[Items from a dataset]
==================================================
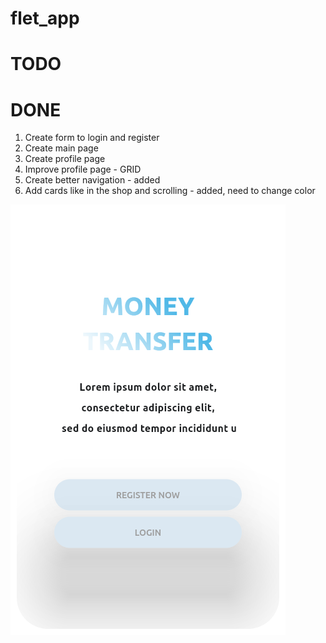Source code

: # flet_app

# TODO


# DONE

1. Create form to login and register
2. Create main page
3. Create profile page
4. Improve profile page - GRID
5. Create better navigation - added
6. Add cards like in the shop and scrolling - added, need to change color

![Alt text](image.png)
==================================================
Task goal:
An exact reproduction of the data is needed, with no pictures included.

Result of this exercise:
Source code

: # flet_app

# TODO


# DONE

1. Create form to login and register
2. Create main page
3. Create profile page
4. Improve profile page - GRID
5. Create better navigation - added
6. Add cards like in the shop and scrolling - added, need to change color

![Alt text](image.png)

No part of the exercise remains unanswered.